Plastics are organized into seven number categories. Ones, water bottles and most thin food containers, get separated by an optical sorter. Twos, thicker plastic containers like those for laundry detergent, are sorted separately and threes through sevens are grouped together.

An “eddy current” separates aluminum cans from number 3 through 7 plastics with a current that launches the metallic items over the plastics, allowing the plastics to fall through.

Paper is also separated through the baler’s screens.

Saylor said between 85 and 90% of material gets separated by the machine, but workers are positioned at various points to catch materials that slip past screens and remove non-recyclable trash items, like contaminants, shopping bags and other plastic films.

Plastic films pose a unique threat to balers.
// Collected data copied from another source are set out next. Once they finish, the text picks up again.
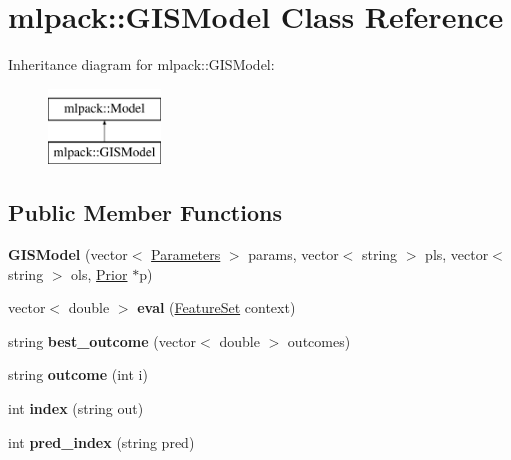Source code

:\hypertarget{classmlpack_1_1_g_i_s_model}{
\section{mlpack::GISModel Class Reference}
\label{classmlpack_1_1_g_i_s_model}
}
Inheritance diagram for mlpack::GISModel:\begin{figure}[H]
\begin{center}
\leavevmode
\includegraphics[height=2.000000cm]{classmlpack_1_1_g_i_s_model}
\end{center}
\end{figure}
\subsection*{Public Member Functions}
\begin{DoxyCompactItemize}
\item 
\hypertarget{classmlpack_1_1_g_i_s_model_a70b5617bb746965a114ce53f40994f97}{
{\bfseries GISModel} (vector$<$ \hyperlink{classmlpack_1_1_parameters}{Parameters} $>$ params, vector$<$ string $>$ pls, vector$<$ string $>$ ols, \hyperlink{classmlpack_1_1_prior}{Prior} $\ast$p)}
\label{classmlpack_1_1_g_i_s_model_a70b5617bb746965a114ce53f40994f97}

\item 
\hypertarget{classmlpack_1_1_g_i_s_model_a20df804c3af48f04a5064b01121eb241}{
vector$<$ double $>$ {\bfseries eval} (\hyperlink{structmlpack_1_1_feature_set}{FeatureSet} context)}
\label{classmlpack_1_1_g_i_s_model_a20df804c3af48f04a5064b01121eb241}

\item 
\hypertarget{classmlpack_1_1_g_i_s_model_ae231a7276c7b42cf82205570c1d6ecd9}{
string {\bfseries best\_\-outcome} (vector$<$ double $>$ outcomes)}
\label{classmlpack_1_1_g_i_s_model_ae231a7276c7b42cf82205570c1d6ecd9}

\item 
\hypertarget{classmlpack_1_1_g_i_s_model_a1c288157a87919c02c75cc7f3d60dca8}{
string {\bfseries outcome} (int i)}
\label{classmlpack_1_1_g_i_s_model_a1c288157a87919c02c75cc7f3d60dca8}

\item 
\hypertarget{classmlpack_1_1_g_i_s_model_afa224d21ba44eb9a5a47e2f9d75e0ad9}{
int {\bfseries index} (string out)}
\label{classmlpack_1_1_g_i_s_model_afa224d21ba44eb9a5a47e2f9d75e0ad9}

\item 
\hypertarget{classmlpack_1_1_g_i_s_model_a6a7fe5c4c7d8808cdaa55ad793135872}{
int {\bfseries pred\_\-index} (string pred)}
\label{classmlpack_1_1_g_i_s_model_a6a7fe5c4c7d8808cdaa55ad793135872}

\end{DoxyCompactItemize}
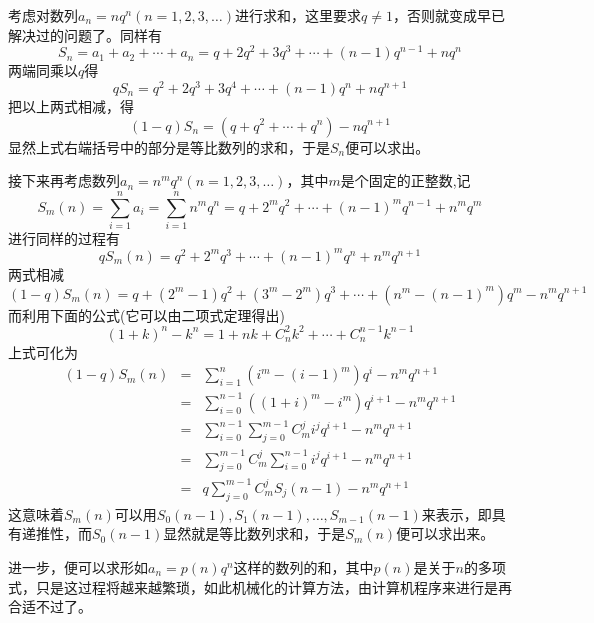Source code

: \begin{example}[错位相减法的一个用途]
  考虑对数列$a_n = n q^n(n=1,2,3,\ldots)$进行求和，这里要求$q \neq 1$，否则就变成早已解决过的问题了。同样有
  \[ S_n = a_1+a_2+\cdots+a_n = q+2q^2+3q^3 + \cdots + (n-1)q^{n-1} + nq^n \]
  两端同乘以$q$得
  \[ qS_n = q^2+2q^3+3q^4 + \cdots + (n-1)q^n + nq^{n+1} \]
  把以上两式相减，得
  \[ (1-q)S_n = (q + q^2 + \cdots + q^n) - n q^{n+1} \]
  显然上式右端括号中的部分是等比数列的求和，于是$S_n$便可以求出。

  接下来再考虑数列$a_n=n^mq^n(n=1,2,3,\ldots)$，其中$m$是个固定的正整数,记
  \[ S_m(n) = \sum_{i=1}^na_i = \sum_{i=1}^n n^m q^n = q + 2^mq^2 + \cdots + (n-1)^mq^{n-1} + n^m q^m \]
  进行同样的过程有
  \[ qS_m(n) = q^2 + 2^mq^3 + \cdots + (n-1)^m q^n + n^m q^{n+1} \]
  两式相减
  \[ (1-q)S_m(n) = q +(2^m-1)q^2 + (3^m-2^m)q^3 + \cdots + (n^m-(n-1)^m)q^m - n^mq^{n+1}  \]
  而利用下面的公式(它可以由二项式定理得出)
  \[ (1+k)^n-k^n = 1+nk+C_n^2k^2 + \cdots + C_n^{n-1}k^{n-1} \]
  上式可化为
  \begin{eqnarray*}
    (1-q)S_m(n) & = & \sum_{i=1}^n(i^m-(i-1)^m)q^i - n^mq^{n+1} \\
                & = & \sum_{i=0}^{n-1}((1+i)^m-i^m)q^{i+1} - n^mq^{n+1} \\
                & = & \sum_{i=0}^{n-1}\sum_{j=0}^{m-1}C_m^ji^jq^{i+1} - n^mq^{n+1} \\
                & = & \sum_{j=0}^{m-1}C_m^j\sum_{i=0}^{n-1}i^jq^{i+1} - n^mq^{n+1} \\
    & = & q\sum_{j=0}^{m-1}C_m^jS_j(n-1) - n^mq^{n+1}
  \end{eqnarray*}
  这意味着$S_m(n)$可以用$S_0(n-1),S_1(n-1),\ldots,S_{m-1}(n-1)$来表示，即具有递推性，而$S_0(n-1)$显然就是等比数列求和，于是$S_m(n)$便可以求出来。

  进一步，便可以求形如$a_n=p(n)q^n$这样的数列的和，其中$p(n)$是关于$n$的多项式，只是这过程将越来越繁琐，如此机械化的计算方法，由计算机程序来进行是再合适不过了。
\end{example}

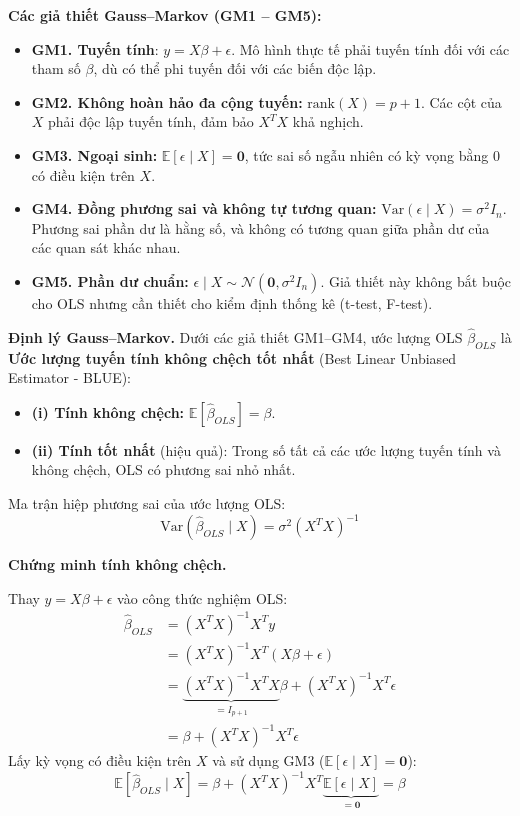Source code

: \documentclass[a4paper]{article}
\begin{document}
\textbf{Các giả thiết Gauss--Markov (GM1 -- GM5):}
\begin{itemize}
    \item \textbf{GM1. Tuyến tính}: $y = X\beta + \epsilon$. Mô hình thực tế phải tuyến tính đối với các tham số $\beta$, dù có thể phi tuyến đối với các biến độc lập.
    \item \textbf{GM2. Không hoàn hảo đa cộng tuyến:} $\text{rank}(X) = p + 1$. Các cột của $X$ phải độc lập tuyến tính, đảm bảo $X^TX$ khả nghịch.
    \item \textbf{GM3. Ngoại sinh:} $\mathbb{E}[\epsilon \mid X] = \mathbf{0}$, tức sai số ngẫu nhiên có kỳ vọng bằng 0 có điều kiện trên $X$.
    \item \textbf{GM4. Đồng phương sai và không tự tương quan:} $\text{Var}(\epsilon \mid X) = \sigma^2 I_n$. Phương sai phần dư là hằng số, và không có tương quan giữa phần dư của các quan sát khác nhau.
    \item \textbf{GM5. Phần dư chuẩn:} $\epsilon \mid X \sim \mathcal{N}(\mathbf{0}, \sigma^2 I_n)$. Giả thiết này không bắt buộc cho OLS nhưng cần thiết cho kiểm định thống kê (t-test, F-test).
\end{itemize}

\textbf{Định lý Gauss--Markov.} Dưới các giả thiết GM1--GM4, ước lượng OLS $\hat{\beta}_{OLS}$ là \textbf{Ước lượng tuyến tính không chệch tốt nhất} (Best Linear Unbiased Estimator - BLUE):
\begin{itemize}
    \item \textbf{(i) Tính không chệch:} $\mathbb{E}[\hat{\beta}_{OLS}] = \beta$.
    \item \textbf{(ii) Tính tốt nhất} (hiệu quả): Trong số tất cả các ước lượng tuyến tính và không chệch, OLS có phương sai nhỏ nhất.
\end{itemize}

Ma trận hiệp phương sai của ước lượng OLS:
\begin{equation}
\text{Var}(\hat{\beta}_{OLS} \mid X) = \sigma^2 (X^TX)^{-1}
\end{equation}

\textbf{Chứng minh tính không chệch.}

Thay $y = X\beta + \epsilon$ vào công thức nghiệm OLS:
\begin{align*}
\hat{\beta}_{OLS} &= (X^TX)^{-1}X^Ty \\
                   &= (X^TX)^{-1}X^T(X\beta + \epsilon) \\
                   &= \underbrace{(X^TX)^{-1}X^TX}_{=I_{p+1}}\beta + (X^TX)^{-1}X^T\epsilon \\
                   &= \beta + (X^TX)^{-1}X^T\epsilon
\end{align*}
Lấy kỳ vọng có điều kiện trên $X$ và sử dụng GM3 ($\mathbb{E}[\epsilon \mid X] = \mathbf{0}$):
$$\mathbb{E}[\hat{\beta}_{OLS} \mid X] = \beta + (X^TX)^{-1}X^T \underbrace{\mathbb{E}[\epsilon \mid X]}_{=\mathbf{0}} = \beta$$
\end{document}
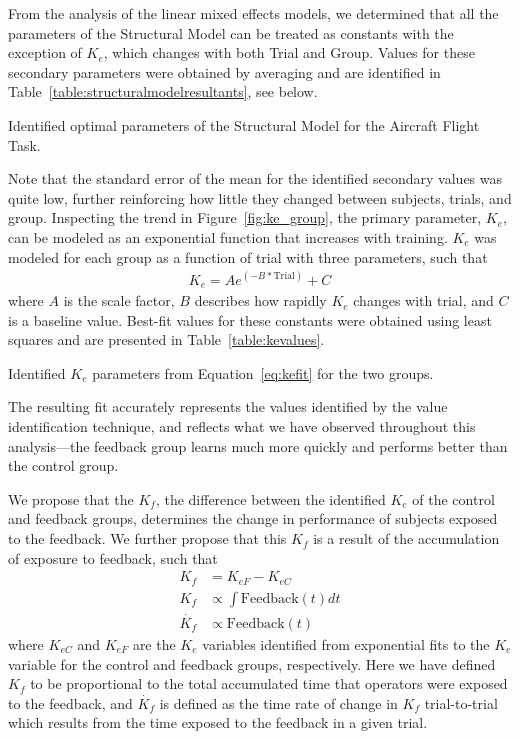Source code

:From the analysis of the linear mixed effects models, we determined that all the parameters of the Structural Model can be treated as constants with the exception of $K_e$, which changes with both Trial and Group.
Values for these secondary parameters were obtained by averaging and are identified in Table~\ref{table:structuralmodelresultants}, see below.
\begin{table}[tb]
    \centering
    \caption[Identified optimal parameters of the Structural Model for the Aircraft Flight Task]{Identified optimal parameters of the Structural Model for the Aircraft Flight Task.}
    \label{table:structuralmodelresultants}
\end{table}
Note that the standard error of the mean for the identified secondary values was quite low, further reinforcing how little they changed between subjects, trials, and group.
Inspecting the trend in Figure~\ref{fig:ke_group}, the primary parameter, $K_e$, can be modeled as an exponential function that increases with training.
$K_e$ was modeled for each group as a function of trial with three parameters, such that
\begin{align} \label{eq:kefit}
    K_e = A e^{(-B*\mbox{Trial})}+C
\end{align}
where $A$ is the scale factor, $B$ describes how rapidly $K_e$ changes with trial, and $C$ is a baseline value.
Best-fit values for these constants were obtained using least squares and are presented in Table~\ref{table:kevalues}.
\begin{table}[tb]
    \centering
    \caption[Identified $K_e$ parameters for the two groups]{Identified $K_e$ parameters from Equation~\ref{eq:kefit} for the two groups.}
    \label{table:kevalues}
\end{table}
The resulting fit accurately represents the values identified by the value identification technique, and reflects what we have observed throughout this analysis---the feedback group learns much more quickly and performs better than the control group.

We propose that the $K_f$, the difference between the identified $K_e$ of the control and feedback groups, determines the change in performance of subjects exposed to the feedback.
We further propose that this $K_f$ is a result of the accumulation of exposure to feedback, such that
\begin{align}
    K_f       & = K_{eF} - K_{eC}                  \\
    K_f       & \propto \int \mbox{Feedback}(t) dt \\
    \dot{K_f} & \propto \mbox{Feedback}(t)
\end{align}
where $K_{eC}$ and $K_{eF}$ are the $K_e$ variables identified from exponential fits to the $K_e$ variable for the control and feedback groups, respectively.
Here we have defined $K_f$ to be proportional to the total accumulated time that operators were exposed to the feedback, and $\dot{K_f}$ is defined as the time rate of change in $K_f$ trial-to-trial which results from the time exposed to the feedback in a given trial.

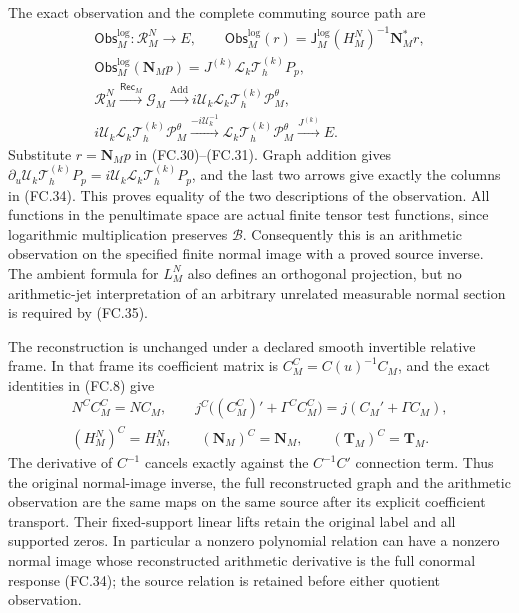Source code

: The exact observation and the complete commuting source path are
\[
 \begin{gathered}
 \mathsf{Obs}_M^{\log}:\mathscr R_M^N\to E,\qquad
 \mathsf{Obs}_M^{\log}(r)
       =\mathsf J_M^{\log}(H_M^N)^{-1}\mathbf N_M^*r,\\
 \mathsf{Obs}_M^{\log}(\mathbf N_Mp)
       =J^{(k)}\mathscr L_k\mathcal T_h^{(k)}P_p,\\
 \mathscr R_M^N\xrightarrow{\mathsf{Rec}_M}\mathscr G_M
 \xrightarrow{\operatorname{Add}}
     i\mathscr U_k\mathscr L_k\mathcal T_h^{(k)}\mathcal P_M^\theta,\\
 i\mathscr U_k\mathscr L_k\mathcal T_h^{(k)}\mathcal P_M^\theta
 \xrightarrow{-i\mathscr U_k^{-1}}
     \mathscr L_k\mathcal T_h^{(k)}\mathcal P_M^\theta
 \xrightarrow{J^{(k)}}E.
 \end{gathered}
 \tag{FC.35}
\]
Substitute \(r=\mathbf N_Mp\) in (FC.30)--(FC.31).
Graph addition gives
\(\partial_u\mathscr U_k\mathcal T_h^{(k)}P_p
=i\mathscr U_k\mathscr L_k\mathcal T_h^{(k)}P_p\),
and the last two arrows give exactly the columns in (FC.34).
This proves equality of the two descriptions of the observation.
All functions in the penultimate space are actual finite tensor test
functions, since logarithmic multiplication preserves \(\mathscr B\).
Consequently this is an arithmetic observation on the specified
finite normal image with a proved source inverse. The ambient formula
for \(L_M^N\) also defines an orthogonal projection, but no
arithmetic-jet interpretation of an arbitrary unrelated measurable
normal section is required by (FC.35).

The reconstruction is unchanged under a declared smooth invertible
relative frame. In that frame its coefficient matrix is
\(C_M^C=C(u)^{-1}C_M\), and the exact identities in (FC.8) give
\[
 \begin{gathered}
 N^CC_M^C=NC_M,\qquad
 j^C\bigl((C_M^C)'+\Gamma^CC_M^C\bigr)
                  =j(C_M'+\Gamma C_M),\\
 (H_M^N)^C=H_M^N,\qquad
 (\mathbf N_M)^C=\mathbf N_M,\qquad
 (\mathbf T_M)^C=\mathbf T_M.
 \end{gathered}
 \tag{FC.36}
\]
The derivative of \(C^{-1}\) cancels exactly against the
\(C^{-1}C'\) connection term. Thus the original normal-image
inverse, the full reconstructed graph and the arithmetic observation
are the same maps on the same source after its explicit coefficient
transport. Their fixed-support linear lifts retain the original
label and all supported zeros. In particular a nonzero polynomial
relation can have a nonzero normal image whose reconstructed
arithmetic derivative is the full conormal response (FC.34);
the source relation is retained before either quotient observation.
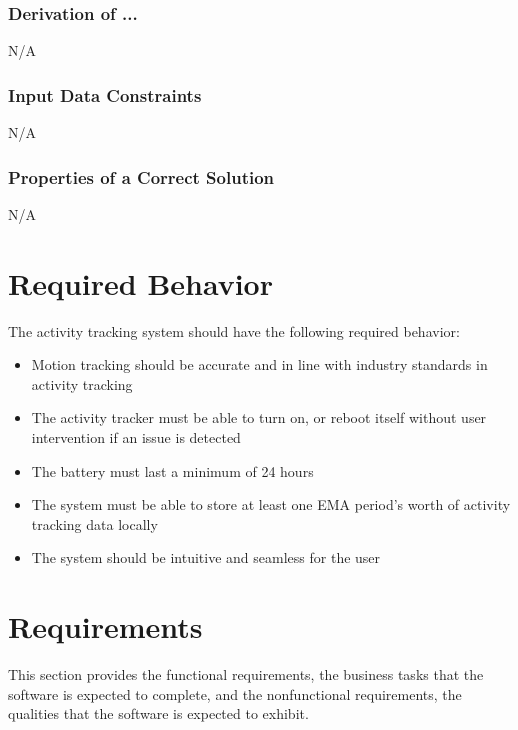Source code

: \documentclass[12pt]{article}
\begin{document}
\subsubsection*{Derivation of ...}
N/A

\subsubsection{Input Data Constraints} \label{sec_DataConstraints}
N/A


\subsubsection{Properties of a Correct Solution} \label{sec_CorrectSolution}
N/A


\section{Required Behavior}
\label{Req_Behavior}
The activity tracking system should have the following required behavior: \\

\begin{itemize}
\item Motion tracking should be accurate and in line with industry standards in activity tracking\\
\item The activity tracker must be able to turn on, or reboot itself without user intervention if an issue is detected\\
\item The battery must last a minimum of 24 hours\\
\item The system must be able to store at least one EMA period's worth of activity tracking data locally\\
\item The system should be intuitive and seamless for the user\\
\end{itemize} 
\newpage
\section{Requirements}
\label{Requirements}
This section provides the functional requirements, the business tasks that the
software is expected to complete, and the nonfunctional requirements, the
qualities that the software is expected to exhibit.
\end{document}

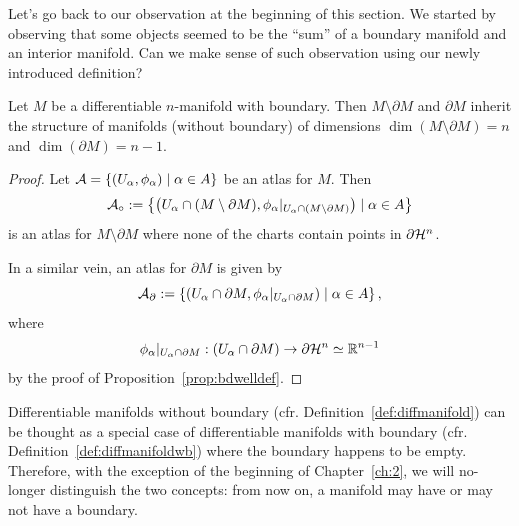 Let's go back to our observation at the beginning of this section.
We started by observing that some objects seemed to be the ``sum'' of a boundary manifold and an interior manifold.
Can we make sense of such observation using our newly introduced definition?

\begin{prop}
  Let $M$ be a differentiable $n$-manifold with boundary.
  Then $M\setminus\partial M$ and $\partial M$ inherit the structure of manifolds (without boundary) of dimensions $\dim(M\setminus\partial M)=n$ and $\dim(\partial M) = n-1$.
\end{prop}
\begin{proof}
  Let $\mathcal{A} = \{(U_\alpha,\phi_\alpha) \mid \alpha\in A\}$ be an atlas for $M$. 
  Then
  \begin{equation}
    \mathcal{A}_\circ := \left\{
      \left(
        U_\alpha \cap (M\setminus\partial M),
        \phi_\alpha|_{U_\alpha \cap (M\setminus\partial M)}
        \right) \mid \alpha\in A
      \right\}
  \end{equation}
  is an atlas for $M\setminus\partial M$ where none of the charts contain points in $\partial\mathcal{H}^n$.

  In a similar vein, an atlas for $\partial M$ is given by
  \begin{equation}
    \mathcal{A}_\partial := \left\{
      \left(
        U_\alpha \cap \partial M,
        \phi_\alpha|_{U_\alpha \cap \partial M}
        \right) \mid \alpha\in A
      \right\},
  \end{equation}
  where
  \begin{equation}
    \phi_\alpha|_{U_\alpha \cap \partial M} : (U_\alpha \cap \partial M) \to \partial\mathcal{H}^n\simeq\mathbb{R}^{n-1}
  \end{equation}
  by the proof of Proposition~\ref{prop:bdwelldef}.
\end{proof}

\begin{tcolorbox}
  Differentiable manifolds without boundary (cfr. Definition~\ref{def:diffmanifold}) can be thought as a special case of differentiable manifolds with boundary (cfr. Definition~\ref{def:diffmanifoldwb}) where the boundary happens to be empty.
  Therefore, with the exception of the beginning of Chapter~\ref{ch:2}, we will no-longer distinguish the two concepts: from now on, a manifold may have or may not have a boundary.
\end{tcolorbox}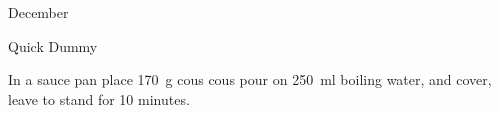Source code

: \begin{menu}{December}
\begin{recipe}{1}{Quick Dummy}
\begin{ingredients}
		\end{ingredients}
	
	
    \begin{instructions}
    \item 
    In a
    sauce pan 
    place
    170~g  cous cous
    pour on
    250~ml  boiling water,
    and cover, leave to stand for 10 minutes.
  
    \end{instructions}
    \end{recipe}%
  
    \clearpage
    \end{menu}
	
	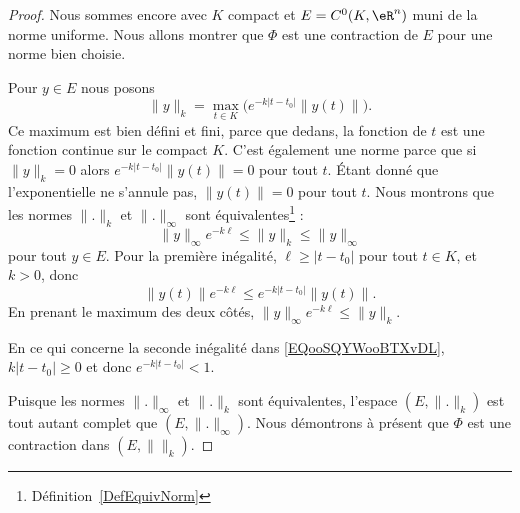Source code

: \begin{proof}
	Nous sommes encore avec \( K\) compact et \( E=C^0(K,\eR^n)\) muni de la norme uniforme. Nous allons montrer que \( \Phi\) est une contraction de \( E\) pour une norme bien choisie.

	\begin{subproof}
		Pour \( y\in E\) nous posons
		\begin{equation}
			\| y \|_k=\max_{t\in K}\big(  e^{-k| t-t_0 |}\| y(t) \| \big).
		\end{equation}
		Ce maximum est bien défini et fini, parce que dedans, la fonction de \( t\) est une fonction continue sur le compact \( K\). C'est également une norme parce que si \( \| y \|_k=0\) alors \(  e^{-k| t-t_0 |}\| y(t) \|=0\) pour tout \( t\). Étant donné que l'exponentielle ne s'annule pas, \( \| y(t) \|=0\) pour tout \( t\).
		Nous montrons que les normes \( \| . \|_k\) et \( \| . \|_{\infty}\) sont équivalentes\footnote{Définition~\ref{DefEquivNorm}} :
		\begin{equation}        \label{EQooSQYWooBTXvDL}
			\| y \|_{\infty} e^{-k\ell}\leq \| y \|_k\leq \| y \|_{\infty}
		\end{equation}
		pour tout \( y\in E\). Pour la première inégalité, \( \ell\geq | t-t_0 |\) pour tout \( t\in K\), et \( k>0\), donc
		\begin{equation}
			\| y(t) \| e^{-k\ell}\leq  e^{-k| t-t_0 |}\| y(t) \|.
		\end{equation}
		En prenant le maximum des deux côtés, \( \| y \|_{\infty} e^{-k\ell}\leq \| y \|_k\).

		En ce qui concerne la seconde inégalité dans \eqref{EQooSQYWooBTXvDL}, \( k| t-t_0 |\geq 0\) et donc \(  e^{-k| t-t_0 |}<1\).

	\end{subproof}
	Puisque les normes \( \| . \|_{\infty}\) et \( \| . \|_k\) sont équivalentes, l'espace \( (E,\| . \|_k)\) est tout autant complet que \( (E,\| . \|_{\infty})\). Nous démontrons à présent que \( \Phi\) est une contraction dans \( (E,\|  \|_k)\).


\end{proof}
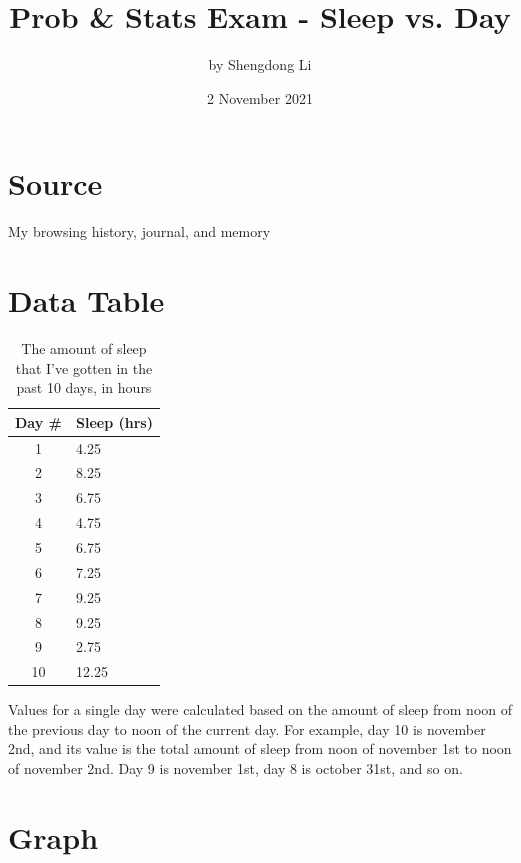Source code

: \documentclass[index]{subfiles}
\begin{document}
\title{Prob \& Stats Exam - Sleep vs. Day}
\author{by Shengdong Li}
\date{2 November 2021}
\maketitle

\section{Source}

My browsing history, journal, and memory

\section{Data Table}

\begin{table}[H]
    \centering
    \caption{The amount of sleep that I've gotten in the past 10 days, in hours}
    \begin{tabularx}{0.20\textwidth}{cX}
        \toprule
        Day \# & Sleep (hrs) \\
        \midrule
        1      & 4.25        \\
        2      & 8.25        \\
        3      & 6.75        \\
        4      & 4.75        \\
        5      & 6.75        \\
        6      & 7.25        \\
        7      & 9.25        \\
        8      & 9.25        \\
        9      & 2.75        \\
        10     & 12.25
    \end{tabularx}
\end{table}

Values for a single day were calculated based on the amount of sleep from noon of the previous day to noon of the current day. For example, day 10 is november 2nd, and its value is the total amount of sleep from noon of november 1st to noon of november 2nd. Day 9 is november 1st, day 8 is october 31st, and so on.

\section{Graph}
\end{document}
If a baler was Superman, the films would be kryptonite. The thin films get caught in the spinning shafts of the screen, turning them into giant drums and preventing them from properly sorting materials, Saylor said.

Do not, by any means, put your Publix bags in with your recycling, he said, and don’t put your recyclables into plastic bags. Recycling in plastic bags won’t get sorted. It’s too dangerous to open those bags, he said, because people try to hide everything from animal parts to hypodermic needles in wrapped recyclables.

“By the time that bag with good recycling material gets through, our guys pick it up and throw it with the trash,” Saylor said. “You can’t take that risk.”

 

Off to the market

Workers “dress the bales” by removing unwanted material before shipping.

Once the material is separated by the baler, it’s organized into bales by material type. Those bales are then sold based on monthly Official Board Market (OBM) pricing, often referred to as Yellow Sheet Pricing. That pricing guide sets the market value for the recovered material, which is sold by weight. The pricing varies month to month and is adjusted for different regions of the country.

Once the material is sold, a processing cost is removed and the remaining money is divided between Republic and Plant City. Plant City gets 30% of the remaining funds.

Recycling isn’t a lucrative endeavor, Sessions said. In the 2015-2016 fiscal year, Plant City received about $20,000 in funds from residential recycling, which went back into the city’s solid waste fund. City participation in recycling programs is, however, mandatory.